»»

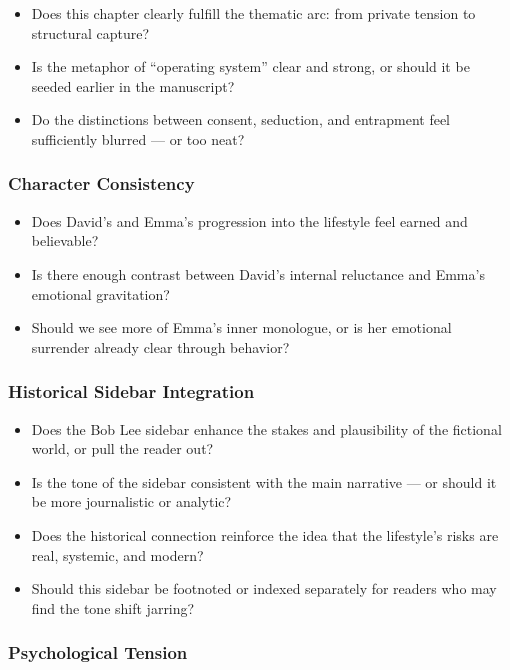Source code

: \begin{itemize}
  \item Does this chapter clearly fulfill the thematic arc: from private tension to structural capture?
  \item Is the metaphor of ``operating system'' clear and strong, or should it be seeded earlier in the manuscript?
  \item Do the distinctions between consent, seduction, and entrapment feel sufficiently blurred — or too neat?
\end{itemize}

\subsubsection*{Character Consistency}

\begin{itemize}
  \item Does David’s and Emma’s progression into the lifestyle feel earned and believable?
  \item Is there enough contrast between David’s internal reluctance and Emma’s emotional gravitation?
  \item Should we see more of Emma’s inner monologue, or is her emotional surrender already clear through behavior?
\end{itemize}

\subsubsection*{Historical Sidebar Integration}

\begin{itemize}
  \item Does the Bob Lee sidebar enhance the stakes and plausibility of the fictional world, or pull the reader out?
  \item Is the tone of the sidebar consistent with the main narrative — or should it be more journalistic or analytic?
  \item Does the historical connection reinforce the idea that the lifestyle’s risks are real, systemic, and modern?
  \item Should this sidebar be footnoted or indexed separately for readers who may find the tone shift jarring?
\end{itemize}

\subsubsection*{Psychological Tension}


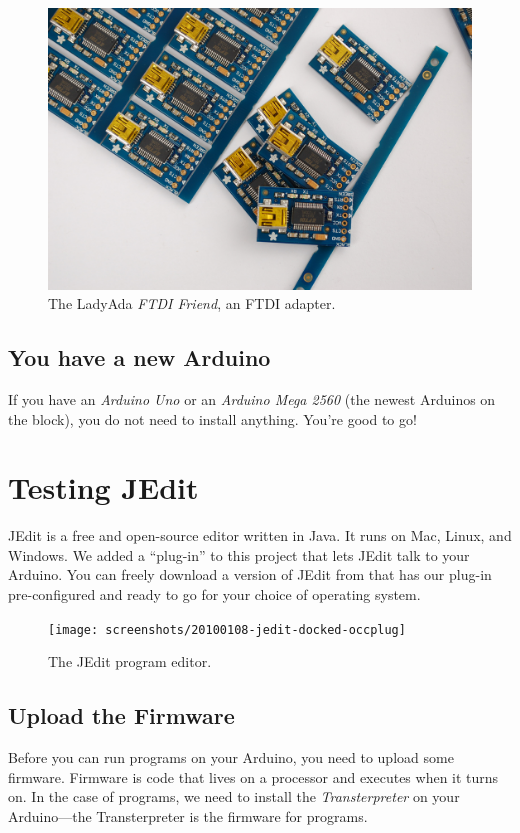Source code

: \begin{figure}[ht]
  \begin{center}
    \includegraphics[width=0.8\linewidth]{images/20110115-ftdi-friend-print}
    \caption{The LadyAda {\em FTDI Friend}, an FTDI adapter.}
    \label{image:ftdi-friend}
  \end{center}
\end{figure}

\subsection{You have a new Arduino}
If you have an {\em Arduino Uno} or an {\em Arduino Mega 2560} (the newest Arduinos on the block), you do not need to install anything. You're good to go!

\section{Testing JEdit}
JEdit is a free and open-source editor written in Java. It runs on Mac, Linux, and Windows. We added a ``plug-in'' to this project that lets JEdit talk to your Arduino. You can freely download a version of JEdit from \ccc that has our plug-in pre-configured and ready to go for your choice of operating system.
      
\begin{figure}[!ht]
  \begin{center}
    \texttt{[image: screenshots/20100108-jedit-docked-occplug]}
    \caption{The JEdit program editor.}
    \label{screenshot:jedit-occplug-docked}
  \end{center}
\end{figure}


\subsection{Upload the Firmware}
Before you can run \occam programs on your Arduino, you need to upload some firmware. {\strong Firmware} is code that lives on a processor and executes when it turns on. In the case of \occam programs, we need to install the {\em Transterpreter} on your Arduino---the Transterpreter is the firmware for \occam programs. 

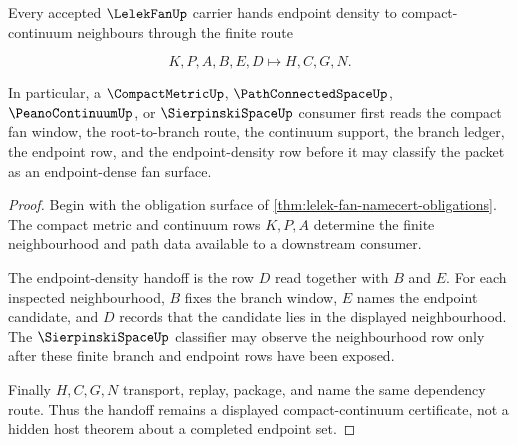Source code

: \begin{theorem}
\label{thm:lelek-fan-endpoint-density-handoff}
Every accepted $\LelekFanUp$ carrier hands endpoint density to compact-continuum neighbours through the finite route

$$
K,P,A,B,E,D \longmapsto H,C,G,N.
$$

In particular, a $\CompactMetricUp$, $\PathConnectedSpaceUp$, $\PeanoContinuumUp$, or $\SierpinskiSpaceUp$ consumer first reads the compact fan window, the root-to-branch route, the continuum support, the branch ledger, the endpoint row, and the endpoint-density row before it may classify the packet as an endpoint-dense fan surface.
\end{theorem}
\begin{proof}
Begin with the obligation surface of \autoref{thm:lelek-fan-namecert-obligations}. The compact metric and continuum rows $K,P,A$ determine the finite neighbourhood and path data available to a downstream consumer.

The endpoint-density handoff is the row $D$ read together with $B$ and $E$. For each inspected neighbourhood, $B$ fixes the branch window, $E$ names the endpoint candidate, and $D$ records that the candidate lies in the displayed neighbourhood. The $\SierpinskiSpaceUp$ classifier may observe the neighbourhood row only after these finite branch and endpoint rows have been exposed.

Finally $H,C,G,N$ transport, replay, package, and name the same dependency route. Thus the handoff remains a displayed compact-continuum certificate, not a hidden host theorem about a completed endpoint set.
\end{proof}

««

• [What needs to be done]: Output must match the lines from the start of the records above through the line that contains "journalistic or analytic?", exactly and with every picture removed.

• [Solved exercise]:
Source code

: \begin{itemize}
  \item Does this chapter clearly fulfill the thematic arc: from private tension to structural capture?
  \item Is the metaphor of ``operating system'' clear and strong, or should it be seeded earlier in the manuscript?
  \item Do the distinctions between consent, seduction, and entrapment feel sufficiently blurred — or too neat?
\end{itemize}

\subsubsection*{Character Consistency}

\begin{itemize}
  \item Does David’s and Emma’s progression into the lifestyle feel earned and believable?
  \item Is there enough contrast between David’s internal reluctance and Emma’s emotional gravitation?
  \item Should we see more of Emma’s inner monologue, or is her emotional surrender already clear through behavior?
\end{itemize}

\subsubsection*{Historical Sidebar Integration}

\begin{itemize}
  \item Does the Bob Lee sidebar enhance the stakes and plausibility of the fictional world, or pull the reader out?
  \item Is the tone of the sidebar consistent with the main narrative — or should it be more journalistic or analytic?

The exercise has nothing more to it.